The Soapbox Children’s Theatre is a small unassuming building in Devonport Park. Originally built as a decontamination unit for use in the Second World War, Stiltskin has transformed it into a cultural hub where children and young people can access excellent quality cultural activity all year round. Their £60,000 Challenge Fund investment was crucial to this vision being realised. This money gave Stiltskin breathing space to start something new and unusual and allowed the organisation to develop organically – with incredible results.

One of the first projects undertaken on receipt of the Challenge Fund was to create a piece of theatre that was suitable for under 5s, including babies, as this is still a new area for theatre companies to work in. Tickets for “Caterpillar” were launched in February 2016 and within 24 hours 1000 tickets were sold. This paved the way for more under 5s provision with three or four shows running every year. They also created Story Stomps using the park as a backdrop for toddlers to explore, collect and look at natural things. As children grow Stiltskin aims to engage them in arts activity through after-school and holiday clubs, Arts Awards training, volunteering opportunities both in front of house and at festivals, or working as peer mentors or joining the Young Board of Directors. All these initiatives use the arts and culture to build children’s and young people’s confidence and self-esteem, give them a voice and help them to engage within social situations allowing them to investigate, demonstrate and participate whether as an audience or producer. At Stiltskin the arts are used for children to discover about their local area, their environment and their heritage, looking at people’s stories and how they impact and connect to Plymouth and the world around them, giving them a sense of pride about their city, their lives and their futures.

The Challenge Fund investment allowed for development of the old building to provide better access and toilet facilities. The front of house was transformed to create a small café and Plymouth’s only independent toyshop. This gives Stiltskin a new and invaluable source of income whilst also supporting the desire for the Soapbox Theatre to become a cultural hub for the whole community.
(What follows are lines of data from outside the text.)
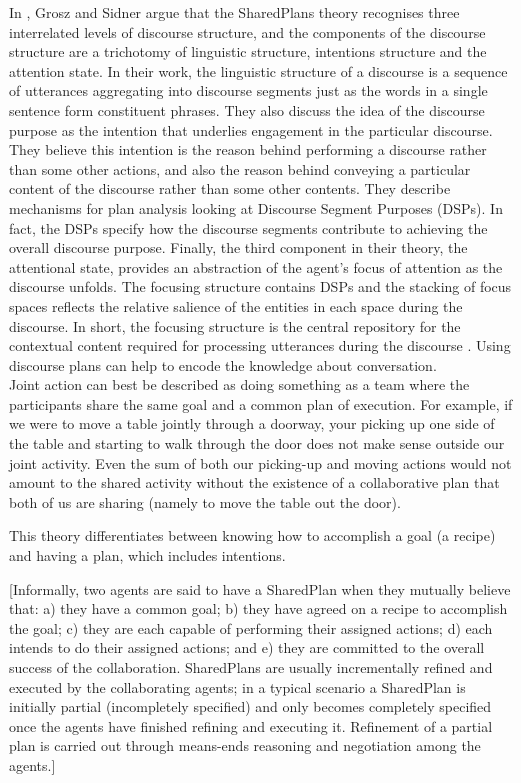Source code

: \documentclass[11pt]{article}
\begin{document}
In \cite{grosz:plans-discourse}, Grosz and Sidner argue that the SharedPlans
theory recognises three interrelated levels of discourse structure, and the
components of the discourse structure are a trichotomy of linguistic structure,
intentions structure and the attention state. In their work, the linguistic
structure of a discourse is a sequence of utterances aggregating into discourse
segments just as the words in a single sentence form constituent phrases. They
also discuss the idea of the discourse purpose as the intention that underlies
engagement in the particular discourse. They believe this intention is the
reason behind performing a discourse rather than some other actions, and also
the reason behind conveying a particular content of the discourse rather than
some other contents. They describe mechanisms for plan analysis looking at
Discourse Segment Purposes (DSPs). In fact, the DSPs specify how the discourse
segments contribute to achieving the overall discourse purpose. Finally, the
third component in their theory, the attentional state, provides an abstraction
of the agent's focus of attention as the discourse unfolds. The focusing
structure contains DSPs and the stacking of focus spaces reflects the relative
salience of the entities in each space during the discourse. In short, the
focusing structure is the central repository for the contextual content required
for processing utterances during the discourse \cite{grosz:plans-discourse}.
Using discourse plans can help to encode the knowledge about conversation.\\




Joint action can best be described as doing something as a team where the
participants share the same goal and a common plan of execution. For example, if
we were to move a table jointly through a doorway, your picking up one side of
the table and starting to walk through the door does not make sense outside our
joint activity. Even the sum of both our picking-up and moving actions would not
amount to the shared activity without the existence of a collaborative plan that
both of us are sharing (namely to move the table out the door).

This theory differentiates between knowing how to accomplish a goal (a recipe)
and having a plan, which includes intentions. 

[Informally, two agents are said to have a SharedPlan when  they mutually
believe that: a) they have a common goal; b) they have agreed on a recipe to accomplish
the goal; c) they are each capable of performing their assigned actions; d) each
intends to do their assigned actions; and e) they are committed to the overall
success of the collaboration. SharedPlans are usually incrementally refined and
executed by the collaborating agents; in a typical scenario a SharedPlan is
initially partial (incompletely specified) and only becomes completely specified
once the agents have finished refining and executing it. Refinement of a partial
plan is carried out through means-ends reasoning and negotiation among the
agents.]
\end{document}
The project also saw development of the theatre’s family audiences producing work that is fun, challenging and connecting them with the outside world and encouraging them to enjoy a theatrical experience as soon as they walk through the door. The idea is to support better family functioning ensuring the shows are engaging for all so that parents want to come back time and again to see the shows with their children. Stiltskin has been thrilled to see their shows become family outings with grandparents, parents, aunts, uncles and children visiting together for a whole family experience.
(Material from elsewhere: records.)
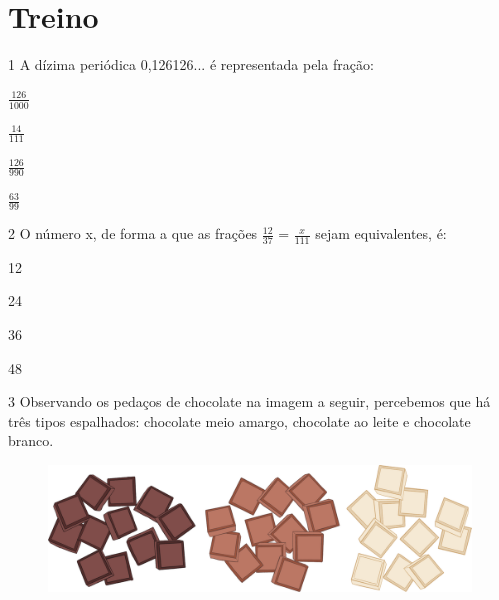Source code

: 
\section*{Treino}

\num{1} A dízima periódica 0,126126... é representada pela fração:

\begin{escolha}

\item $\frac{126}{1000}$
\item $\frac{14}{111}$
\item $\frac{126}{990}$
\item $\frac{63}{99}$

\end{escolha}

\num{2} O número x, de forma a que as frações $\frac{12}{37}$ = $\frac{x}{111}$ sejam equivalentes, é:

\begin{escolha}

\item 12
\item 24
\item 36
\item 48

\end{escolha}

\pagebreak
\num{3} Observando os pedaços de chocolate na imagem a seguir, percebemos 
que há três tipos espalhados: chocolate meio amargo, chocolate ao leite e
chocolate branco. 

\begin{figure}[htpb!]
\centering
\includegraphics[width=.5\textwidth]{./ilustras-mat/modulo_3-treino_3.png}
\end{figure}



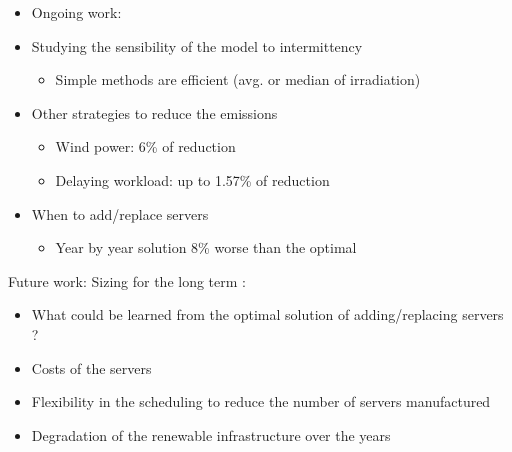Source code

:\begin{itemize}

  \item Ongoing work:
    
  \item Studying the sensibility of the model to intermittency
    
    \begin{itemize}
      
    \item Simple methods are efficient (avg. or median of irradiation)

    \end{itemize}

  \item Other strategies to reduce the  emissions

    \begin{itemize}
      
    \item Wind power: 6\% of reduction
    \item Delaying workload: up to 1.57\% of reduction
      
    \end{itemize}
    
  \item When to add/replace servers

    \begin{itemize}
      
    \item Year by year solution 8\% worse than the optimal

      
    \end{itemize}
    
    
  \end{itemize}
Future work:   Sizing for the long term :

  \begin{itemize}
    
  \item What could be learned from the optimal solution of adding/replacing servers ?
  \item Costs of the servers     
  \item Flexibility in the scheduling to reduce the number of
    servers manufactured
  \item Degradation of the renewable infrastructure over the years
    
  \end{itemize}    
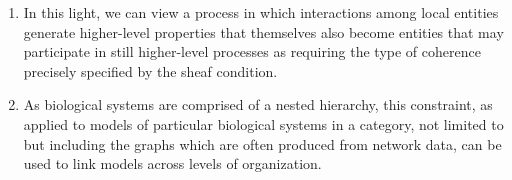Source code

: \begin{frame}
\begin{enumerate}
\item In this light, we can view a process in which interactions among local entities generate higher-level properties that themselves also become entities that may participate in still higher-level processes as requiring the type of coherence precisely specified by the sheaf condition. 
\item As biological systems are comprised of a nested hierarchy, this constraint, as applied to models of particular biological systems in a category, not limited to but including the graphs which are often produced from network data, can be used to link models across levels of organization.
\end{enumerate}
\end{frame}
The Challenge Fund investment allowed Stiltskin to explore and develop the possibilities of youth and family community theatre and devise projects that will be able to continue to run without Challenge Fund backing due to their enormous success. In the past three years audience numbers have trebled and the awareness and popularity of Stiltskin’s work is growing continually thanks to positive reviews online and winning accolades in theatre and community awards. Stiltskin has created a unique experience at the Soapbox Theatre where children and their families can visit with the knowledge that the projects are aimed specifically at their age group. The work will continue and grow funded through ticket sales, café and toy shop sales and after school and holiday clubs.